Directions: Among the entries that follow, find every line with the word "begin" and list it.

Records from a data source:

┄┄┄┄┄┄┄┄┄┄┄┄┄┄┄┄┄┄┄┄

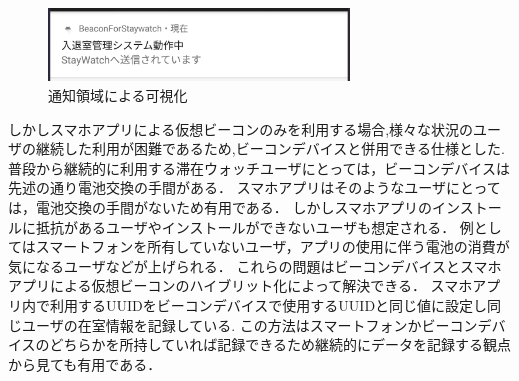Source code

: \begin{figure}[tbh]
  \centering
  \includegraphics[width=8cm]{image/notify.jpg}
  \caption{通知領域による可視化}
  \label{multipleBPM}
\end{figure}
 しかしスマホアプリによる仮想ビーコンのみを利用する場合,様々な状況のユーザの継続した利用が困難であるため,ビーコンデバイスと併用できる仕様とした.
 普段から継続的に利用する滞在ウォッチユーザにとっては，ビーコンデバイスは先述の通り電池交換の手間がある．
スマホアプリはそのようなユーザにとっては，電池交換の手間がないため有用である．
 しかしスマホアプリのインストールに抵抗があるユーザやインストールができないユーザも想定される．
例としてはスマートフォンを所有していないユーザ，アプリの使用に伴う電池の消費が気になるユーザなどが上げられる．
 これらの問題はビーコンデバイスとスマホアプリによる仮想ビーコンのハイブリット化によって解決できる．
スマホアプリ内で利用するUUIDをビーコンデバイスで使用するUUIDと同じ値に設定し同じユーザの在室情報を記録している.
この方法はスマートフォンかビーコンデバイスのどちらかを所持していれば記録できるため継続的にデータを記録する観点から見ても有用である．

┄┄┄┄┄┄┄┄┄┄┄┄┄┄┄┄┄┄┄┄

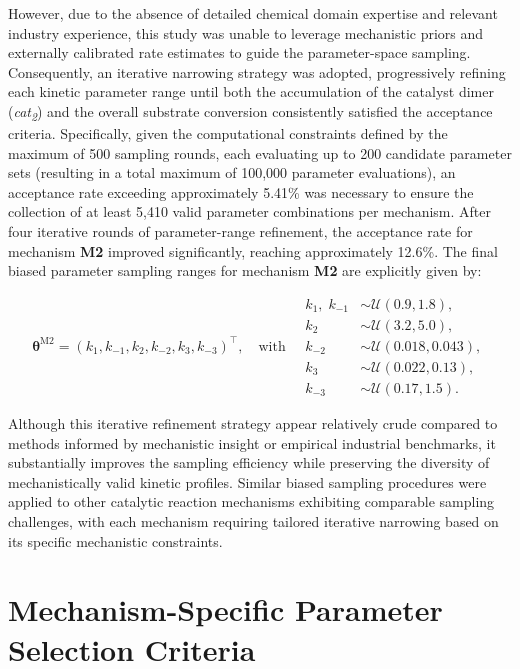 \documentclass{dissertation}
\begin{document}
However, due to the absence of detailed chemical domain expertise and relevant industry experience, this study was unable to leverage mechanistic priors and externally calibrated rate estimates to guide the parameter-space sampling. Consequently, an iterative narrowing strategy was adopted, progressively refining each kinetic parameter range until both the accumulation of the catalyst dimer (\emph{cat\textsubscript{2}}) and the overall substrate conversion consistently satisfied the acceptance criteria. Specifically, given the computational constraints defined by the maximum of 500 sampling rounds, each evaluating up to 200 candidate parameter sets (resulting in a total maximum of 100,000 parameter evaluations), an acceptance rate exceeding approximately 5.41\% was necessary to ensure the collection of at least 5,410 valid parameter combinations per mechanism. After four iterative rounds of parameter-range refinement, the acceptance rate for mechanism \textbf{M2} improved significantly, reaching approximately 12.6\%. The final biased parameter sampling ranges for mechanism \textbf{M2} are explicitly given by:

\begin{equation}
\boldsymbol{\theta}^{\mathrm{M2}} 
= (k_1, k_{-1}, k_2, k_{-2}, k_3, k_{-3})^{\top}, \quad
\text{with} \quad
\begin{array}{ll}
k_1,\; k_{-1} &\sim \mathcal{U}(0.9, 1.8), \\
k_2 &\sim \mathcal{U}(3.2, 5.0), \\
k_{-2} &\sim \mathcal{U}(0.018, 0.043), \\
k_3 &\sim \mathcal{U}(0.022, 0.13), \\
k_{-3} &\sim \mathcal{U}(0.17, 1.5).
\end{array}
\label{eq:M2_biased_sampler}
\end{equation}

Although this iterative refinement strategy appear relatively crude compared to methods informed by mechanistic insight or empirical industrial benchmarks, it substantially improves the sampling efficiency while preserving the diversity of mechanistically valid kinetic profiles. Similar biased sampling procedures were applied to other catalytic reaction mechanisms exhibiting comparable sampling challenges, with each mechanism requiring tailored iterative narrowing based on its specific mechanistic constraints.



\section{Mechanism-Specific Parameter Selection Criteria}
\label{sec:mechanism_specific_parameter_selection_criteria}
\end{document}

┄┄┄┄┄┄┄┄┄┄┄┄┄┄┄┄┄┄┄┄

Written solution:
: \begin{figure}[tbh]
\begin{document}
\begin{equation}
\begin{array}{ll}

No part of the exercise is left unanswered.